Le tribunal judiciaire de Coutances, le 30 décembre 2025, a statué sur une opposition à une contrainte sociale. La société débiteur contestait la prescription des cotisations réclamées pour décembre 2017. La juridiction a jugé l’opposition recevable mais l’a rejetée au fond. Elle a validé la contrainte en estimant que la prescription avait été interrompue par la reconnaissance de la dette.
La reconnaissance interruptive de prescription
La décision rappelle le principe selon lequel la reconnaissance interrompt la prescription. Elle applique ce mécanisme aux cotisations sociales avec une portée étendue. La simple sollicitation d’un échéancier vaut ainsi reconnaissance de la dette.
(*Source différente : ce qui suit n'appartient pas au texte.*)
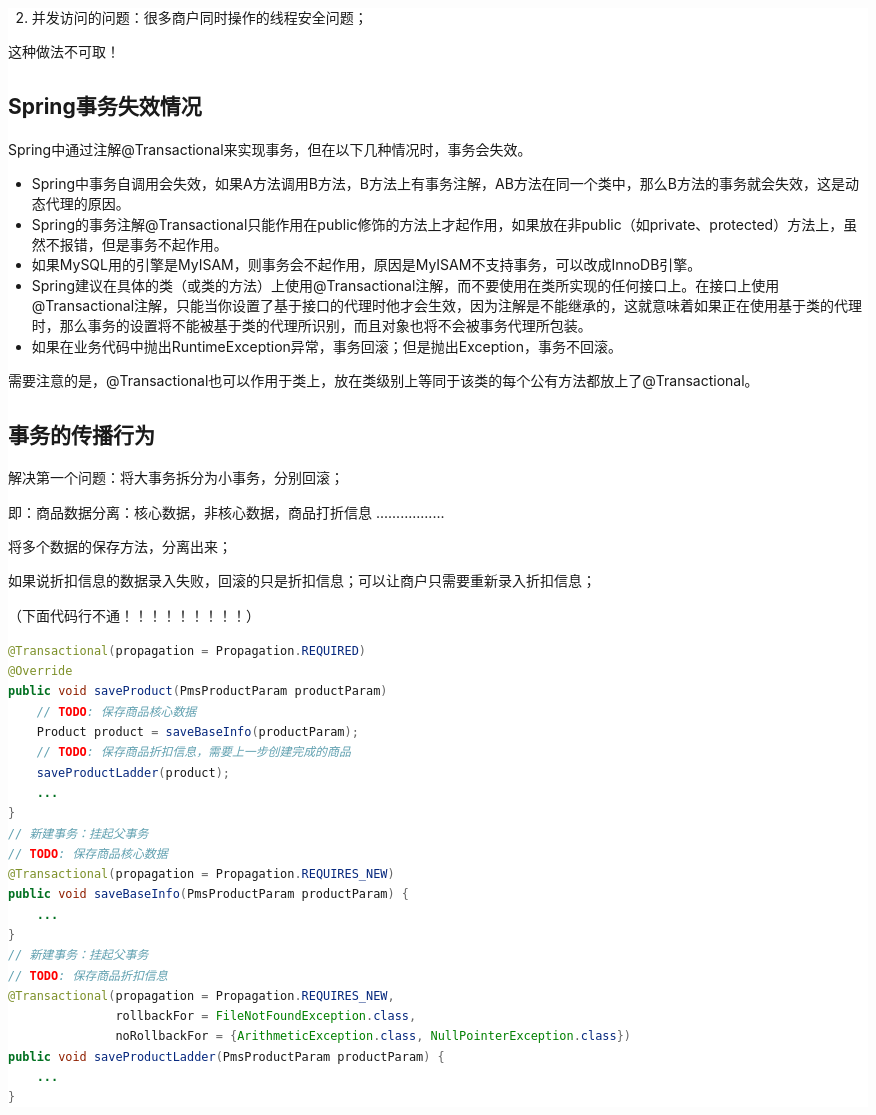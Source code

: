 2. 并发访问的问题：很多商户同时操作的线程安全问题；

这种做法不可取！

## Spring事务失效情况

Spring中通过注解@Transactional来实现事务，但在以下几种情况时，事务会失效。

- Spring中事务自调用会失效，如果A方法调用B方法，B方法上有事务注解，AB方法在同一个类中，那么B方法的事务就会失效，这是动态代理的原因。
- Spring的事务注解@Transactional只能作用在public修饰的方法上才起作用，如果放在非public（如private、protected）方法上，虽然不报错，但是事务不起作用。
- 如果MySQL用的引擎是MyISAM，则事务会不起作用，原因是MyISAM不支持事务，可以改成InnoDB引擎。
- Spring建议在具体的类（或类的方法）上使用@Transactional注解，而不要使用在类所实现的任何接口上。在接口上使用@Transactional注解，只能当你设置了基于接口的代理时他才会生效，因为注解是不能继承的，这就意味着如果正在使用基于类的代理时，那么事务的设置将不能被基于类的代理所识别，而且对象也将不会被事务代理所包装。
- 如果在业务代码中抛出RuntimeException异常，事务回滚；但是抛出Exception，事务不回滚。

需要注意的是，@Transactional也可以作用于类上，放在类级别上等同于该类的每个公有方法都放上了@Transactional。

## 事务的传播行为

解决第一个问题：将大事务拆分为小事务，分别回滚；

即：商品数据分离：核心数据，非核心数据，商品打折信息 .................

将多个数据的保存方法，分离出来；

如果说折扣信息的数据录入失败，回滚的只是折扣信息；可以让商户只需要重新录入折扣信息；

（下面代码行不通！！！！！！！！！）

```java
@Transactional(propagation = Propagation.REQUIRED)
@Override
public void saveProduct(PmsProductParam productParam) 
    // TODO: 保存商品核心数据
    Product product = saveBaseInfo(productParam);
    // TODO: 保存商品折扣信息，需要上一步创建完成的商品
    saveProductLadder(product);
    ...
}
// 新建事务：挂起父事务
// TODO: 保存商品核心数据
@Transactional(propagation = Propagation.REQUIRES_NEW)
public void saveBaseInfo(PmsProductParam productParam) {
    ...
}
// 新建事务：挂起父事务
// TODO: 保存商品折扣信息
@Transactional(propagation = Propagation.REQUIRES_NEW,
               rollbackFor = FileNotFoundException.class,
               noRollbackFor = {ArithmeticException.class, NullPointerException.class})
public void saveProductLadder(PmsProductParam productParam) {
    ...
}
```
Cette interprétation facilite le recouvrement pour les organismes créanciers. Elle protège leurs droits contre l’extinction par le temps.
Une cause d’interruption aux contours larges
Le tribunal retient une conception large des actes interruptifs de prescription. Il considère que la demande d’échéancier constitue une reconnaissance. « La sollicitation d’un échéancier vaut reconnaissance de dette » (Motifs). Cet acte unilatéral du débiteur suffit à interrompre le délai. La solution évite ainsi la prescription des créances sociales. Elle sécurise le recouvrement en présence d’une volonté de payer.
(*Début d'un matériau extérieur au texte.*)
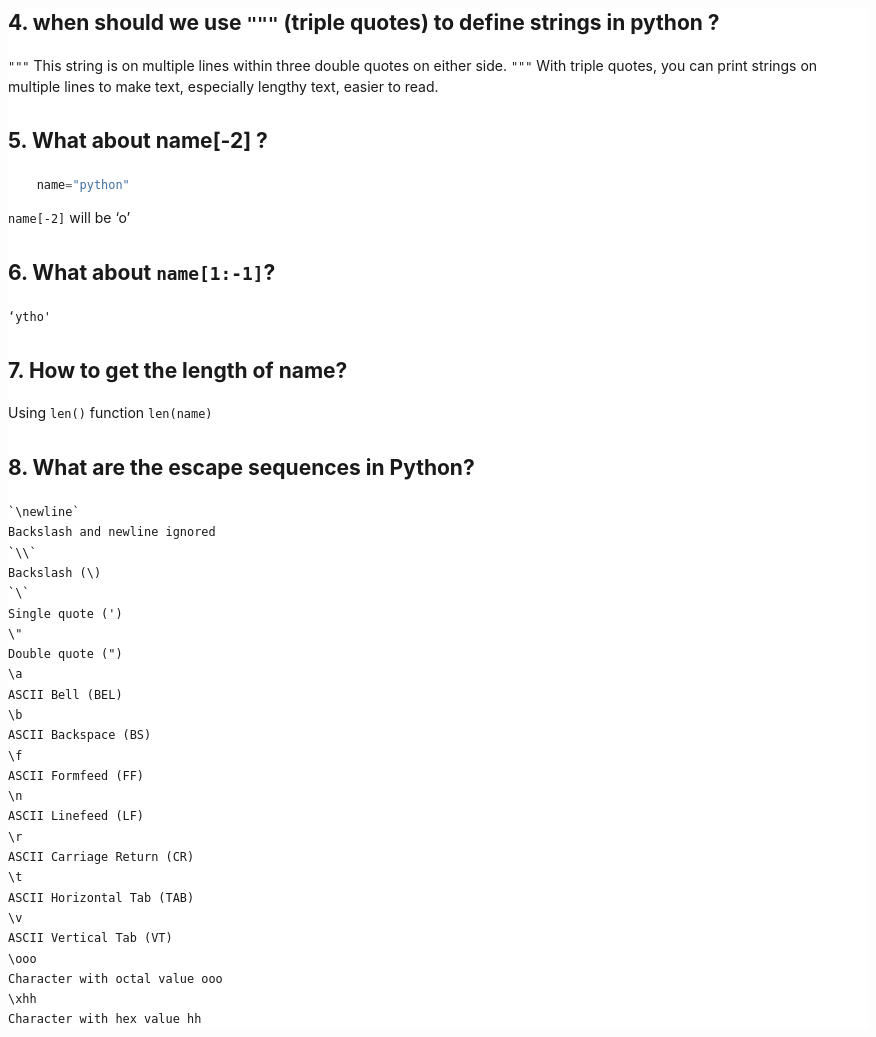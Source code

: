 ## 4. when should we use `"""` (triple quotes) to define strings in python ?

`"""` This string is on multiple lines within three double quotes on either side. `"""` With triple quotes, you can print strings on multiple lines to make text, especially lengthy text, easier to read.

## 5. What about name[-2] ?

```python
    name="python"
```

`name[-2]` will be ‘o’

## 6. What about `name[1:-1]`?

    ‘ytho'

## 7. How to get the length of name?

Using `len()` function `len(name)`

## 8. What are the escape sequences in Python?

    `\newline`
    Backslash and newline ignored
    `\\`
    Backslash (\)
    `\`
    Single quote (')
    \"
    Double quote (")
    \a
    ASCII Bell (BEL)
    \b
    ASCII Backspace (BS)
    \f
    ASCII Formfeed (FF)
    \n
    ASCII Linefeed (LF)
    \r
    ASCII Carriage Return (CR)
    \t
    ASCII Horizontal Tab (TAB)
    \v
    ASCII Vertical Tab (VT)
    \ooo
    Character with octal value ooo
    \xhh
    Character with hex value hh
Un effet interruptif pour la totalité de la créance
L’interruption opère pour l’ensemble des sommes dues, sans fractionnement. La jurisprudence antérieure confirme cette analyse unitaire de l’effet interruptif. « La reconnaissance, même partielle, que le débiteur fait du droit de celui contre lequel il prescrivait, entraîne pour la totalité de la créance un effet interruptif qui ne peut se fractionner » (Tribunal judiciaire de Coutances, le 30 décembre 2025, n°24/00215). Cette règle bénéficie pleinement à l’organisme créancier. Elle empêche le débiteur de morceler sa reconnaissance.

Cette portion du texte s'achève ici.